Louie Bossi Lasagna, FLI Holiday Dinner Recipe
Photo courtesy of Louie Bossi

Kick up your lasagna game with Louie Bossie’s traditional recipe rich with flavors of Bolognese and béchamel. This one crafted by Lisabet Summa, co-owner of Louie Bossi’s, is ideal for a holiday meal and can also be assembled ahead of time to limit day-off stress.

To replicate Louie Bossi’s lasagna, you’ll need a deep casserole dish. And by that, Summa suggests one deeper than most. “Your trusty anchor hocking 9x12x2 won’t give you the multi-layered stratified beauty you want for all your efforts,” she says. In a pinch, you can use a deep aluminum disposable hotel pan from Publix.

The Marinara

2, 28 oz. cans whole D.O.P. San Marzano tomatoes

½ cup of good quality olive oil

14 cloves of peeled garlic, sliced impossibly thin

2 tsps. of salt

4 large leaves of fresh basil

Directions

Pour tomatoes in a large bowl and crush them up by hand. In a heavy bottom pan over medium heat, cook the slivered garlic in the oil without browning. Carefully add the crushed tomatoes and remaining juice (careful not to let the hot oil splash up and burn you). Add the salt and basil and simmer on low for 25 minutes.

The Béchamel

3 tablespoons of butter

¼ cup of all-purpose flour

½ tsp. of salt

3 cups of milk (no almond)

Dash of nutmeg

Dash of pepper

Optional: a few drops of Tabasco

Directions

In a four-quart pot, melt the butter. Once completely melted, add the flour all at once.

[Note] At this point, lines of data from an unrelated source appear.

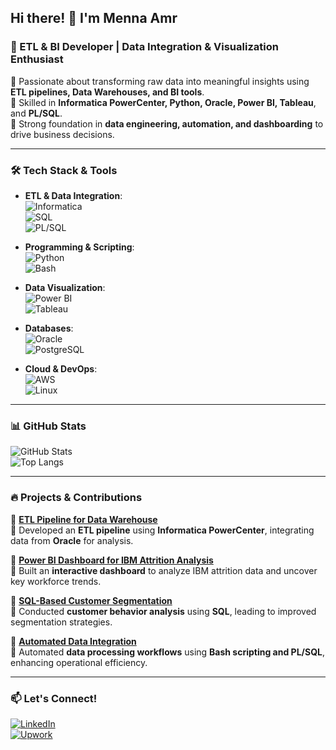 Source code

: ## Hi there! 👋 I'm Menna Amr  
### 🚀 ETL & BI Developer | Data Integration & Visualization Enthusiast   

🔹 Passionate about transforming raw data into meaningful insights using **ETL pipelines, Data Warehouses, and BI tools**.  
🔹 Skilled in **Informatica PowerCenter, Python, Oracle, Power BI, Tableau**, and **PL/SQL**.  
🔹 Strong foundation in **data engineering, automation, and dashboarding** to drive business decisions.  

---

### 🛠️ Tech Stack & Tools

- **ETL & Data Integration**:  
  ![Informatica](https://img.shields.io/badge/Informatica%20PowerCenter-EE4C2C?style=for-the-badge&logo=oracle&logoColor=white)  
  ![SQL](https://img.shields.io/badge/SQL-4479A1?style=for-the-badge&logo=MySQL&logoColor=white)  
  ![PL/SQL](https://img.shields.io/badge/PL%2FSQL-F7DF1E?style=for-the-badge&logo=oracle&logoColor=white)  

- **Programming & Scripting**:  
  ![Python](https://img.shields.io/badge/Python-3776AB?style=for-the-badge&logo=python&logoColor=white)  
  ![Bash](https://img.shields.io/badge/Bash-4EAA25?style=for-the-badge&logo=gnu-bash&logoColor=white)  

- **Data Visualization**:  
  ![Power BI](https://img.shields.io/badge/Power%20BI-F2C811?style=for-the-badge&logo=power-bi&logoColor=black)  
  ![Tableau](https://img.shields.io/badge/Tableau-E97627?style=for-the-badge&logo=Tableau&logoColor=white)  

- **Databases**:  
  ![Oracle](https://img.shields.io/badge/Oracle-EB2226?style=for-the-badge&logo=oracle&logoColor=white)  
  ![PostgreSQL](https://img.shields.io/badge/PostgreSQL-336791?style=for-the-badge&logo=postgresql&logoColor=white)  

- **Cloud & DevOps**:  
  ![AWS](https://img.shields.io/badge/AWS-232F3E?style=for-the-badge&logo=amazon-aws&logoColor=white)  
  ![Linux](https://img.shields.io/badge/Linux-FCC624?style=for-the-badge&logo=linux&logoColor=black)  

---

### 📊 GitHub Stats
![GitHub Stats](https://github-readme-stats.vercel.app/api?username=mennaamr&show_icons=true&theme=radical)  
![Top Langs](https://github-readme-stats.vercel.app/api/top-langs/?username=mennaamr&layout=compact&theme=radical)  

---

### 🔥 Projects & Contributions
📌 **[ETL Pipeline for Data Warehouse](#)**  
🔹 Developed an **ETL pipeline** using **Informatica PowerCenter**, integrating data from **Oracle** for analysis.  

📌 **[Power BI Dashboard for IBM Attrition Analysis](#)**  
🔹 Built an **interactive dashboard** to analyze IBM attrition data and uncover key workforce trends.  

📌 **[SQL-Based Customer Segmentation](#)**  
🔹 Conducted **customer behavior analysis** using **SQL**, leading to improved segmentation strategies.  

📌 **[Automated Data Integration](#)**  
🔹 Automated **data processing workflows** using **Bash scripting and PL/SQL**, enhancing operational efficiency.  

---

### 📫 Let's Connect!  
[![LinkedIn](https://img.shields.io/badge/LinkedIn-0A66C2?style=for-the-badge&logo=linkedin&logoColor=white)](https://www.linkedin.com/in/menna-zaki)  
[![Upwork](https://img.shields.io/badge/Upwork-6FDA44?style=for-the-badge&logo=upwork&logoColor=white)](https://www.upwork.com/freelancers/~01abc29e260c45439d?mp_source=share)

Whisk together and cook until golden, stirring over medium heat. Now you have a roux. Do not over brown. While whisking, add the milk until it has been scalded and whisk until all lumps have disappeared. Add seasonings. Reduce heat to just a tiny simmer and cook 5 minutes longer.

The Bolognese

For this recipe, any classical Italian meats will do. “We like to mix ground meats with a small dice of beef chuck along with ends of prosciutto hams that we grind,” says Summa. “You can use some pancetta but please don’t substitute bacon. The smoky flavor profile of bacon screams more ‘campfire spaghetti sandwiches’ than a classic Bolognese.” Pork, veal, and beef may all be used.

1 cup minced onions

1 cup minced carrot

½ cup olive oil

Salt and pepper

3 fresh rosemary sprigs

6 fresh thyme sprigs

1 bay leaf

10 peeled garlic cloves, slivered

1 lb. ground pork

2lb. ground beef

½ lb. ground veal

4 cups red wine

8 oz. tomato paste

2, 28 oz cans whole San Marzano tomatoes with juice.


Directions

Sauté together olive oil, onions, carrot, and salt in a large pot. Set aside. In same pot brown minced diced meat and ground meat, discard any excess grease, and season with salt and pepper. Add garlic and herbs-tied together. When all is mixed well and cooked, add 4 cups red wine and bay leaf. Simmer until wine has reduced a lot (low simmer 20 minutes). Add tomato paste and cook together for 5 minutes. Add canned tomatoes (previously crushed together). Simmer all on low, covered, for 1 ½ hours. Correct seasoning with salt and pepper.

Assembling

First have all sauces ready, (previously made and chilled is fine).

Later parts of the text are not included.